Everyone deserves access to clean water to surf, swim and play in.

Our Science-Based Approach

The Blue Water Task Force is Surfrider’s volunteer water quality monitoring program that provides critical water quality information to protect public health at the beach. Surfrider chapters use this program to raise awareness of local pollution problems and to bring together communities to implement solutions.
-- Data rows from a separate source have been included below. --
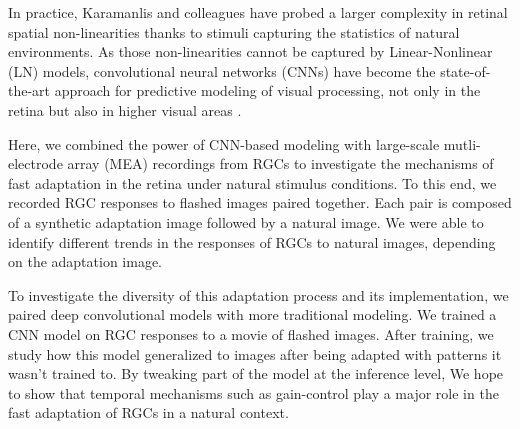 In practice, Karamanlis and colleagues \citep{kim_nonlinear_2020} have
probed a larger complexity in retinal spatial non-linearities thanks to stimuli
capturing the statistics of natural environments.
As those non-linearities cannot be captured by Linear-Nonlinear (LN) models,
convolutional neural networks (CNNs) have become the state-of-the-art approach
for predictive modeling of visual processing, not only in the retina but also
in higher visual areas \citep{mcintosh_deep_2017}.

Here, we combined the power of CNN-based modeling with large-scale
mutli-electrode array (MEA) recordings from RGCs to investigate the mechanisms
of fast
adaptation in the retina under natural stimulus conditions. To this end, we
recorded RGC responses to flashed images paired together. Each pair is composed
of a synthetic adaptation image followed by a natural image. We were able to
identify different trends in the responses of RGCs to natural images, depending
on the adaptation image. %

To investigate the diversity of this adaptation process and its implementation,
we paired deep convolutional models with more traditional modeling. We trained
a CNN model on RGC responses to a movie of flashed images. After training, we
study how this model generalized to images after being adapted with
patterns it wasn't trained to. By tweaking part of the model at the inference
level, We hope to show that temporal mechanisms such as gain-control play a
major role in the fast adaptation of RGCs in a natural context.

\clearpage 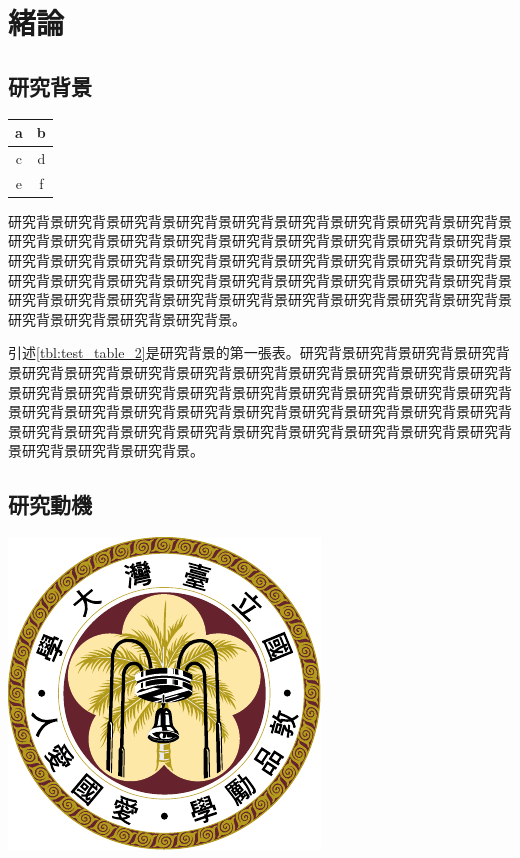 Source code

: 
\chapter{緒論}

\section{研究背景}

\begingroup
\centering
\begin{tabular}{|c|c|}
  \hline
  a & b \\\hline
  c & d \\\hline
  e & f \\\hline
  \hline
\end{tabular}
\captionsetup{type=table}
\label{tbl:test_table_2}

\endgroup

研究背景研究背景研究背景研究背景研究背景研究背景研究背景研究背景研究背景研究背景研究背景研究背景研究背景研究背景研究背景研究背景研究背景研究背景研究背景研究背景研究背景研究背景研究背景研究背景研究背景研究背景研究背景研究背景研究背景研究背景研究背景研究背景研究背景研究背景研究背景研究背景研究背景研究背景研究背景研究背景研究背景研究背景研究背景研究背景研究背景研究背景研究背景研究背景研究背景。\par

引述\ref{tbl:test_table_2}是研究背景的第一張表。研究背景研究背景研究背景研究背景研究背景研究背景研究背景研究背景研究背景研究背景研究背景研究背景研究背景研究背景研究背景研究背景研究背景研究背景研究背景研究背景研究背景研究背景研究背景研究背景研究背景研究背景研究背景研究背景研究背景研究背景研究背景研究背景研究背景研究背景研究背景研究背景研究背景研究背景研究背景研究背景研究背景研究背景研究背景。

\section{研究動機}
\begingroup
\centering
\includegraphics{figures/seal.pdf}
\captionsetup{type=figure}
\label{fig:test_fig_1}
\endgroup

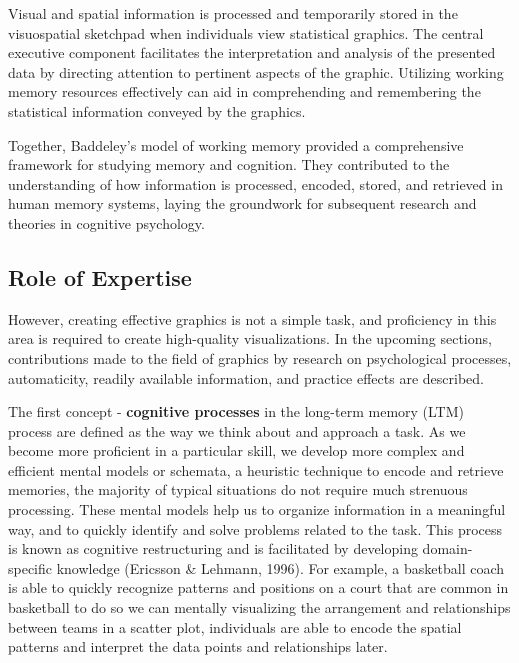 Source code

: \documentclass[print]{nuthesis}
\begin{document}
Visual and spatial information is processed and temporarily stored in the visuospatial sketchpad when individuals view statistical graphics.
The central executive component facilitates the interpretation and analysis of the presented data by directing attention to pertinent aspects of the graphic.
Utilizing working memory resources effectively can aid in comprehending and remembering the statistical information conveyed by the graphics.

Together, Baddeley's model of working memory provided a comprehensive framework for studying memory and cognition.
They contributed to the understanding of how information is processed, encoded, stored, and retrieved in human memory systems, laying the groundwork for subsequent research and theories in cognitive psychology.

\hypertarget{role-of-expertise}{%
\subsection{Role of Expertise}\label{role-of-expertise}}

However, creating effective graphics is not a simple task, and proficiency in this area is required to create high-quality visualizations.
In the upcoming sections, contributions made to the field of graphics by research on psychological processes, automaticity, readily available information, and practice effects are described.

The first concept - \textbf{cognitive processes} in the long-term memory (LTM) process are defined as the way we think about and approach a task.
As we become more proficient in a particular skill, we develop more complex and efficient mental models or schemata, a heuristic technique to encode and retrieve memories, the majority of typical situations do not require much strenuous processing.
These mental models help us to organize information in a meaningful way, and to quickly identify and solve problems related to the task.
This process is known as cognitive restructuring and is facilitated by developing domain-specific knowledge (Ericsson \& Lehmann, 1996).
For example, a basketball coach is able to quickly recognize patterns and positions on a court that are common in basketball to do so we can mentally visualizing the arrangement and relationships between teams in a scatter plot, individuals are able to encode the spatial patterns and interpret the data points and relationships later.
\end{document}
Blue Water Task Force (BWTF) labs measure fecal indicator bacteria levels in recreational waters and compare them to water quality standards set to protect public health. Chapter-run BWTF programs fill in the gaps and extend the coverage of agency-run beach monitoring programs by sampling ocean and bay beaches, estuaries and potential freshwater sources of pollution such as stormwater outlets, rivers and creeks that discharge onto the beach.

Featured Data

Kauaʻi study indicatges human sewage in streams

The Kauaʻi BWTF tested 24 streams, four times each, for both enterococcus and sucralose, an artificial sweetener used to indicate the presence of human sewage in waterways. All streams tested yielded bacteria counts that exceed the state health criteria for fecal indicator bacteria, while sucralose was detected in 19 of 24 streams tested. Sucralose was detected in at least 50% of the samples collected in 14 streams, indicating that these streams are contaminated with human sewage.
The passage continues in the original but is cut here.